Please count the lines in the entries below that include the word "there", and give only the number.

[Material for this exercise — start]

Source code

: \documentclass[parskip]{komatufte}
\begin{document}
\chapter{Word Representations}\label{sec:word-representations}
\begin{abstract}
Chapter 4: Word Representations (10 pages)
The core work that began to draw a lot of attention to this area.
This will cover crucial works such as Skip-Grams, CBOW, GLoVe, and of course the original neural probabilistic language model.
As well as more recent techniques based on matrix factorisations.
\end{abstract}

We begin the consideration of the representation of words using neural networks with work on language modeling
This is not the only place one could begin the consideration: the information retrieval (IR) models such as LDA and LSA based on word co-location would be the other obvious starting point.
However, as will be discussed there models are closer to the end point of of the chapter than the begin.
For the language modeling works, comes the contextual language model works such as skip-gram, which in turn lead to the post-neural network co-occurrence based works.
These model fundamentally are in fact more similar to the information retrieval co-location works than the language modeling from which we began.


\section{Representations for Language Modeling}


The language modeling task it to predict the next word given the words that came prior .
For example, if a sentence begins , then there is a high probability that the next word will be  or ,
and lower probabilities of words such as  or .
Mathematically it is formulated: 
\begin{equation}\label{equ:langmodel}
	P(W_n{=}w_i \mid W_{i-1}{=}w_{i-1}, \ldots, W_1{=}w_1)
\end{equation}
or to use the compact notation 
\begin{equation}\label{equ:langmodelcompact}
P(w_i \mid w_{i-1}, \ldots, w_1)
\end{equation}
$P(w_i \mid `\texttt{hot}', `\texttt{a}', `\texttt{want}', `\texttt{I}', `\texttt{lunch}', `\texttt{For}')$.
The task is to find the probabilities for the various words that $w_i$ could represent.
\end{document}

[Material for this exercise — finish]
[Material for this exercise — start]

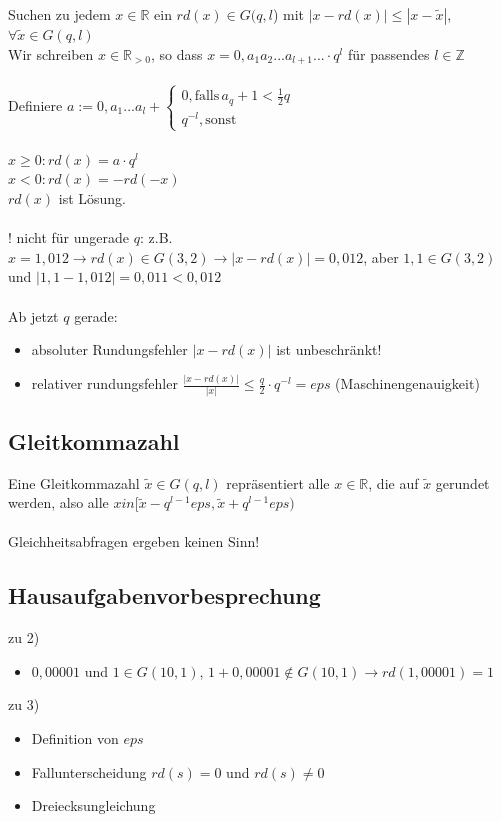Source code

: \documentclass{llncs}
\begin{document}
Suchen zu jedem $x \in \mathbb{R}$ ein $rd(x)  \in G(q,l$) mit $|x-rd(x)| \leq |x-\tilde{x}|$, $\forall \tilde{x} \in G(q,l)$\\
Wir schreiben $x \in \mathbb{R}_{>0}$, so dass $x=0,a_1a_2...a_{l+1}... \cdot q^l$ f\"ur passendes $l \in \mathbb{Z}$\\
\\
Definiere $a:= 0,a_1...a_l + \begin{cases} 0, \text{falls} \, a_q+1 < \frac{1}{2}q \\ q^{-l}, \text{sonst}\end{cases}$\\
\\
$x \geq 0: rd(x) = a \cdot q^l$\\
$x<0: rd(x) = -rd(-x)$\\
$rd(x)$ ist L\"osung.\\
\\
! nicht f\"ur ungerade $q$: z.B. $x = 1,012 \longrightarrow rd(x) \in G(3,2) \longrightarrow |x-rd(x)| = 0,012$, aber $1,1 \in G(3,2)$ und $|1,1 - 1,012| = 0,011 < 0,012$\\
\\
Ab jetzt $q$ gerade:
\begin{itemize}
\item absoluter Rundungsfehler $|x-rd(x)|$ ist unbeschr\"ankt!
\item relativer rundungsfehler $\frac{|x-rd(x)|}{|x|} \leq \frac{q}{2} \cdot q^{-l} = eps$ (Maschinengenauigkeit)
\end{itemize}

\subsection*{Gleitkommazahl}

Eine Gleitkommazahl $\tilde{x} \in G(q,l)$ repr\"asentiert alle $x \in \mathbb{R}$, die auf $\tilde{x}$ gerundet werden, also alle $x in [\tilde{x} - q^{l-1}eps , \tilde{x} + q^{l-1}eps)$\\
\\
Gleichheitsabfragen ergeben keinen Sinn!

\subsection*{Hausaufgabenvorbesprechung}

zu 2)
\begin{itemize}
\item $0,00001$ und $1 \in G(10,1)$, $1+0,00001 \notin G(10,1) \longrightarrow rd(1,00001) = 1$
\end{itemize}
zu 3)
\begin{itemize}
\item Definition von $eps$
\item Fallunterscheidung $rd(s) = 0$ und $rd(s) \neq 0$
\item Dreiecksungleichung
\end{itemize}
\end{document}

[Material for this exercise — finish]

> [Output]: 2